By the time he met Nancy, Dylan had spent half of his life in foster care—and he’d had a few rough spots. He’d lashed out with angry tantrums in his first two homes and he’d been separated from his sisters. He’d tested for ADHD and Oppositional Defiant Disorder, which qualified him for therapeutic foster care.

Dylan found stability with Crystal Pargo in her therapeutic foster home. He knew she wasn’t going to adopt, but he grew to love her dearly in their two years together, joining holidays and vacations with her extended family and bonding with her granddaughter, who also lived in the home.

He still loved his parents and he’d been allowed unsupervised visits to see them—but he couldn’t go home for good unless they met their reunification goals. Nor could he be adopted unless his parents relinquished (or a judge terminated) their rights to him.

Dylan had started to build a bond with Nancy through their respite visits when the waiting ended in June 2013. His father had gone to jail and his mother wasn’t able to keep a home on her own, so they decided to end their rights to Dylan and his older sisters. For the girls, that meant adoption by extended family members. For Dylan, that meant leaving Crystal for a family wanting to adopt.

Nancy was first in line.

On a Saturday in August 2013, Dylan moved into Nancy’s home, and 14 months later, his adoption was finalized. Nancy had her wish—but it had not come easily.

Dylan wrestled with anger and feelings of rejection by his biological family. A younger sister, born while he was in foster care, moved into Nancy’s home at the same time he did. He was jealous that she got to make home visits to see their biological mother. He did not. Eventually she went back to live with their mother. He did not.

He will struggle with the terms of his early childhood for years to come—no matter how much he loves Nancy and accepts her as his mom, says MHC Foster Care Specialist Cheryl Warren. How do you explain to a child that his biological mother relinquished rights to him—but not to her youngest? That she got her act together for a sibling—but not for him?
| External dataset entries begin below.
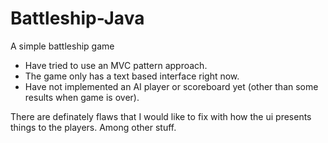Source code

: # Battleship-Java
A simple battleship game  

- Have tried to use an MVC pattern approach.
- The game only has a text based interface right now.
- Have not implemented an AI player or scoreboard yet (other than some results when game is over).

There are definately flaws that I would like to fix with how the ui presents things to the players. Among other stuff.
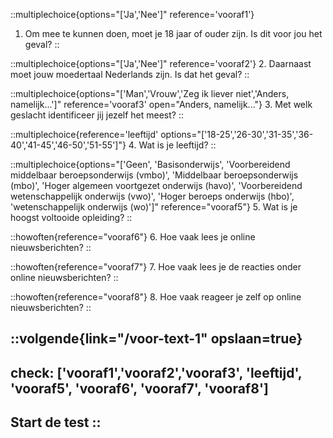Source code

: ::multiplechoice{options="['Ja','Nee']" reference='vooraf1'}
1. Om mee te kunnen doen, moet je 18 jaar of ouder zijn. Is dit voor jou het geval?
::

::multiplechoice{options="['Ja','Nee']" reference='vooraf2'}
2. Daarnaast moet jouw moedertaal Nederlands zijn. Is dat het geval?
::

::multiplechoice{options="['Man','Vrouw','Zeg ik liever niet','Anders, namelijk...']" reference='vooraf3' open="Anders, namelijk..."}
3. Met welk geslacht identificeer jij jezelf het meest?
::

::multiplechoice{reference='leeftijd' options="['18-25','26-30','31-35','36-40','41-45','46-50','51-55']"}
4. Wat is je leeftijd?
::

::multiplechoice{options="['Geen', 'Basisonderwijs', 'Voorbereidend middelbaar beroepsonderwijs (vmbo)', 'Middelbaar beroepsonderwijs (mbo)', 'Hoger algemeen voortgezet onderwijs (havo)', 'Voorbereidend wetenschappelijk onderwijs (vwo)', 'Hoger beroeps onderwijs (hbo)', 'wetenschappelijk onderwijs (wo)']" reference="vooraf5"}
5. Wat is je hoogst voltooide opleiding?
::

::howoften{reference="vooraf6"}
6. Hoe vaak lees je online nieuwsberichten?
::


::howoften{reference="vooraf7"}
7. Hoe vaak lees je de reacties onder online nieuwsberichten?
::

::howoften{reference="vooraf8"}
8. Hoe vaak reageer je zelf op online nieuwsberichten?
::

::volgende{link="/voor-text-1" opslaan=true}
---
check: ['vooraf1','vooraf2','vooraf3', 'leeftijd', 'vooraf5', 'vooraf6', 'vooraf7', 'vooraf8']
---
Start de test 
::
-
Therapy and psychiatric counseling have helped, and Nancy keeps the family ties that are important to Dylan. They stay in touch with weekend visits to Crystal’s house, and Dylan gets to spend occasional Saturdays with his sisters and great-aunt. Taekwondo lessons have been a saving grace, Nancy says, with their emphasis on respect for parents and keeping your room clean. “The taekwondo place is his safe haven,” she says. “The masters are kind and confident people, and he’s moving the whole time so it’s something he enjoys.”

Nancy is determined to see Dylan through his pain and help him become the happy and fulfilled person God meant him to be: “I really look forward to watching him grow and seeing what his talents are—and helping him develop his gifts.”

Trust and courage have brought the two of them this far. They’re in evidence on the day that Nancy helps Dylan learn to ride a bike—and they’ll sustain this family in the years ahead.

When Nancy bought the home they live in, she says she was captivated by its peaceful view. The soft cushion of needles from the large old pines will bode well for Dylan as he learns to ride his bike.

On this afternoon with his mom, Dylan builds up speed and stays upright for quick bursts through the yard. He topples to the side when he feels like he’s losing control. And Nancy is there to watch—and to pick him up each time and dust him off.